Do you think Lovecraft was aware about Latinos?
Leo Miller
>should actually read his work About three weeks ago there was a thread on Veeky Forums what fa/tg/uys even read. It was scary. Just downright horrifying how bad is the taste of average fa/tg/uy. Screw Veeky Forums elitism, but the shit people read around here is so garbage tier, making fucking Hunger Games into some sort of epic.
I'm sorry people enjoying things you don't instills Lovecraft-like revulsion in you user. I know it misty be very hard for you.
Jayden Gomez
I have an anxiety disorder. Lovecraft doesn't bother me that much.
The only thing I ever had to stop watching, reading, etc., was the first season of Bojack Horseman after he kissed Diane because she was nice to him when his old friend refused to reject him. I picked it back up later and was fine, but that messed with my anxiety like you wouldn't believe.
Noah Martin
>>Bait in the Walls
"Can't you here them? They are in the walls, all around us, memeing!"
Ryder Jones
if i put on some more experimental miles davis stuff, i can guarantee you plebs here will complain
Jackson Peterson
I read almost all of his works during downtime at my job last year and i thought they were great.
Your milage may vary.
Dominic Walker
You should be rather sorry for people declaring Harlequin-tier books best read they had in this year.
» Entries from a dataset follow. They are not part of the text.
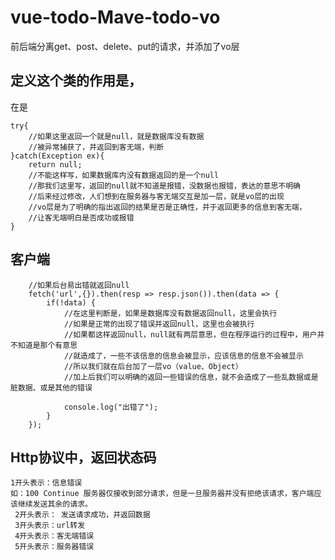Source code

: # vue-todo-Mave-todo-vo
前后端分离get、post、delete、put的请求，并添加了vo层

## 定义这个类的作用是，
	
在是
	
	try{
		//如果这里返回一个就是null，就是数据库没有数据
		//被异常捕获了，并返回到客无端，判断
	}catch(Exception ex){
		return null; 
		//不能这样写，如果数据库内没有数据返回的是一个null
		//那我们这里写，返回的null就不知道是报错，没数据也报错，表达的意思不明确
		//后来经过修改，人们想到在服务器与客无端交互是加一层，就是vo层的出现
		//vo层是为了明确的指出返回的结果是否是正确性，并于返回更多的信息到客无端，
		//让客无端明白是否成功或报错
	}	
 

## 客户端
		
		//如果后台易出错就返回null
		fetch('url',{}).then(resp => resp.json()).then(data => {
			if(!data) {
				//在这里判断是，如果是数据库没有数据返回null，这里会执行
				//如果是正常的出现了错误并返回null，这里也会被执行
				//如果都这样返回null，null就有两层意思，但在程序运行的过程中，用户并不知道是那个有意思
				//就造成了，一些不该信息的信息会被显示，应该信息的信息不会被显示
				//所以我们就在后台加了一层vo（value、Object）
				//加上后我们可以明确的返回一些错误的信息，就不会造成了一些乱数据或是脏数据、或是其他的错误
	
				console.log("出错了");
			}
		});
 
## Http协议中，返回状态码
	1开头表示：信息错误
	如：100 Continue 服务器仅接收到部分请求，但是一旦服务器并没有拒绝该请求，客户端应该继续发送其余的请求。
	 2开头表示： 发送请求成功，并返回数据
	 3开头表示：url转发
	 4开头表示：客无端错误
	 5开头表示：服务器错误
Because that's what that thread was about. And if you don't see where is a problem with that, you can feel sorry for yourself too.
Hunter Allen
Which part of "experimental" you didn't understand the first time around?
Jazz as such is mainstream for fucking half of a century.
William Thompson
>A day tops to read his complete works Nigga what? The version of his complete works I have is 1000+ pages. Either you missed some stuff or are trained in speed reading.
Zachary Lee
>he can't read 5000+ pages in one day
whoa someone call the scrub patrol
Brandon Sanders
>jazz >mainstream >anywhere outside the US confirmed isolationist ameritard
Noah Jones
Who were the good horror writers of his time?
Jack Murphy
heh
Chase Foster
I'm a Pole, you moron. There is jazz festival in my town each year. Said town is in the middle of nowhere and somehow only locals show up. Meanwhile, the "big deal" festival held in one of the bigger cities in the south sells tickets 4 months in advance and runs for almost two weeks
So if anything, you are confirmed as stupid fuck trying to argue bullshit that doesn't even exists
Nathaniel Sanchez
>1000+ pages That's exactly how much you can read per day without any training.
And assuming you want to read only the revelant stuff, it will be 400+ pages tops. The one I've read was 600+ and there was already lot of superflous crap in it.
Charles Ward
That would actually require him to know what the hell he was talking about instead of spitting out "lovecraft bad" memes.
Jayden Bennett
Its Weird as in the literary definition. It's in a place between fantasy and scifi.
Wyatt Lewis
Ah, so you actually have no idea how horror works and have been utterly jaded by today's "superior" horror.
Good to know.
Joseph Morris
Nobody. That's the entire point. 20s were the era where penny dreadful and pulp stories where what was written by shitty writers and plebs with no skills. Hell, Burroughs and Howard both get into the business when they've learned how much people are earning by writing utter shit.
It wasn't until Campbell set a quality requirements in 30s in his magazine when the whole sci-fi and horror finally stopped being anything else than unfiltered and undestilled crap.
Brandon Robinson
I was referring to Lovecraft having the anxiety disorder, you know.
Nicholas Howard
I never said anything about contemporary horror, so kildly keep your implying for yourself. I'm just pointing out how one Lovecraftian film - which was utter crap by the way - doesn't make the genre revelant.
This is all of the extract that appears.